• [RECORDS PROVIDED]:
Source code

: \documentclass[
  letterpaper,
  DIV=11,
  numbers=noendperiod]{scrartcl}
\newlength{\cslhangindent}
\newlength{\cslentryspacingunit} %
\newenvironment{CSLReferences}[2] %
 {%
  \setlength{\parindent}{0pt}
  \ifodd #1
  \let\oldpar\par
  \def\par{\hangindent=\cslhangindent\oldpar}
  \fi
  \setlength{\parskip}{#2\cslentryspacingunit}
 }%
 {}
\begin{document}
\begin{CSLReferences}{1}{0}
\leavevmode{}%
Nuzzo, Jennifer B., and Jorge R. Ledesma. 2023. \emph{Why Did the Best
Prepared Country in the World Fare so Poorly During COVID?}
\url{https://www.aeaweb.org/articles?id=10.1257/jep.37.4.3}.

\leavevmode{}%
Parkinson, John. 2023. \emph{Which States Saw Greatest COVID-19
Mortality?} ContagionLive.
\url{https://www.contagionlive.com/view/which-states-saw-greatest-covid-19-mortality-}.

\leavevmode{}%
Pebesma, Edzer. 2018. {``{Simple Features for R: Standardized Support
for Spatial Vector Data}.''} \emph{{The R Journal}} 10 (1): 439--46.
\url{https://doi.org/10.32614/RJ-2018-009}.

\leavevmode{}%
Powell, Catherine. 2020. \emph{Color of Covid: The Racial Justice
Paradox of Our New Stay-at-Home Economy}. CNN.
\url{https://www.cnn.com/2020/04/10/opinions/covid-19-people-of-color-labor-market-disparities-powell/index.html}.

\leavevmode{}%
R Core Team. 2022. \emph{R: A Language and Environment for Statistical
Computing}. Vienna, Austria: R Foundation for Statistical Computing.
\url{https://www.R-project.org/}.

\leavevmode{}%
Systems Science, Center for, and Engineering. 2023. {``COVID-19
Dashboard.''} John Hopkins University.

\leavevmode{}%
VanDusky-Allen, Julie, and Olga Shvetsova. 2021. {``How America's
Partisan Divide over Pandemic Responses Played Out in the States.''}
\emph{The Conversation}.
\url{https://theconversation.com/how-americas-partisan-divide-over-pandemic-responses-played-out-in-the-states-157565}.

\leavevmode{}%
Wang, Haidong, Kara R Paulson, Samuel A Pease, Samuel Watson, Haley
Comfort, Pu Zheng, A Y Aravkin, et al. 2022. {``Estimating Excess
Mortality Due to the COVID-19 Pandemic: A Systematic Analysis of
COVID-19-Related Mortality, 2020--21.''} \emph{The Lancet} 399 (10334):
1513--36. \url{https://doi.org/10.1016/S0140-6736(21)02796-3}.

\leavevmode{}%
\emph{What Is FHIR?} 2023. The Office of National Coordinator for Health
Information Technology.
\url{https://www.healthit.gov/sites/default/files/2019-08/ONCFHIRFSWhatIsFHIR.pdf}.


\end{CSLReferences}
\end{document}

• [EXERCISE GOAL]: Say how many lines above include "John", please, and nothing else.

• [RESULT FOR THIS EXERCISE]: 2